Data to process —
______

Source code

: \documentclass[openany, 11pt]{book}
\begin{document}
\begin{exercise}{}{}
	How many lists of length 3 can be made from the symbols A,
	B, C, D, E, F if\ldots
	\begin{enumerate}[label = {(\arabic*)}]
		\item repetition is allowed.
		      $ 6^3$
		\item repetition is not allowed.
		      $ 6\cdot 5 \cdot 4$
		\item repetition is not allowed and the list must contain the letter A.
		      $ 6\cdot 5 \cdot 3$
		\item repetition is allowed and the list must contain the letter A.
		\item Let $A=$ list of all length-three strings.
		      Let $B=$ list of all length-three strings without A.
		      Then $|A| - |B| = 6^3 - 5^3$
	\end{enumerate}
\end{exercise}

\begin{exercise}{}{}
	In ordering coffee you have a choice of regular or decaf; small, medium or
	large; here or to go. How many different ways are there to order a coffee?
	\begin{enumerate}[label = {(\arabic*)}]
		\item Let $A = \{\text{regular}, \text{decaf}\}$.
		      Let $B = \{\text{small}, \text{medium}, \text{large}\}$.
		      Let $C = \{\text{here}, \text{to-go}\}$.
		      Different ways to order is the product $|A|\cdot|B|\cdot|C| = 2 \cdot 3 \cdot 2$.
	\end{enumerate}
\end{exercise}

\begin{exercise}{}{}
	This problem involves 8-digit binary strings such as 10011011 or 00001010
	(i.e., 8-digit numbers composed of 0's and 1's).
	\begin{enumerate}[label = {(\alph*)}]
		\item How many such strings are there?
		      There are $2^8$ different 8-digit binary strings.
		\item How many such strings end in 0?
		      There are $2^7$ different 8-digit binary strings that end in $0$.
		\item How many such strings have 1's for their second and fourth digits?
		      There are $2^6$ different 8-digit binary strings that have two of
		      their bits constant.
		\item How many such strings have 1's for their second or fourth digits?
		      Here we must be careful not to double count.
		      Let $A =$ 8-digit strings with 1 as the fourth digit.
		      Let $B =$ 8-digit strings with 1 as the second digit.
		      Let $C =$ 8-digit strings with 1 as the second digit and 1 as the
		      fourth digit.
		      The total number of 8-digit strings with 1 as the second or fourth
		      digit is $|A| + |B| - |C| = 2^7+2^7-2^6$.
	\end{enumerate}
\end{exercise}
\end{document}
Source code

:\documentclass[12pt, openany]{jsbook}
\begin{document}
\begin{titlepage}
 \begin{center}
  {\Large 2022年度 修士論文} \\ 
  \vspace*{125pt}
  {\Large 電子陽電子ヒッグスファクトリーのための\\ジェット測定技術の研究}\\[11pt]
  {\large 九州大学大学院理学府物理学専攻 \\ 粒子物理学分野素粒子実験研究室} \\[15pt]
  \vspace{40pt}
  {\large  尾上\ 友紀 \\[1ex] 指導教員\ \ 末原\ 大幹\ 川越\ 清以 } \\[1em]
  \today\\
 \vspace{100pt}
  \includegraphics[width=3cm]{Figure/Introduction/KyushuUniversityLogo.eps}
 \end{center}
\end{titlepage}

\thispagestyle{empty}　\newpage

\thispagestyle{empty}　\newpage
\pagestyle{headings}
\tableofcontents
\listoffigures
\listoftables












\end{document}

______

Task details —
Starting at the line that contains "The total number", copy each line through the last one in the records, exactly, and output nothing else.

Answer area —
		      The total number of 8-digit strings with 1 as the second or fourth
		      digit is $|A| + |B| - |C| = 2^7+2^7-2^6$.
	\end{enumerate}
\end{exercise}
\end{document}
Source code

:\documentclass[12pt, openany]{jsbook}
\begin{document}
\begin{titlepage}
 \begin{center}
  {\Large 2022年度 修士論文} \\ 
  \vspace*{125pt}
  {\Large 電子陽電子ヒッグスファクトリーのための\\ジェット測定技術の研究}\\[11pt]
  {\large 九州大学大学院理学府物理学専攻 \\ 粒子物理学分野素粒子実験研究室} \\[15pt]
  \vspace{40pt}
  {\large  尾上\ 友紀 \\[1ex] 指導教員\ \ 末原\ 大幹\ 川越\ 清以 } \\[1em]
  \today\\
 \vspace{100pt}
  \includegraphics[width=3cm]{Figure/Introduction/KyushuUniversityLogo.eps}
 \end{center}
\end{titlepage}

\thispagestyle{empty}　\newpage

\thispagestyle{empty}　\newpage
\pagestyle{headings}
\tableofcontents
\listoffigures
\listoftables












\end{document}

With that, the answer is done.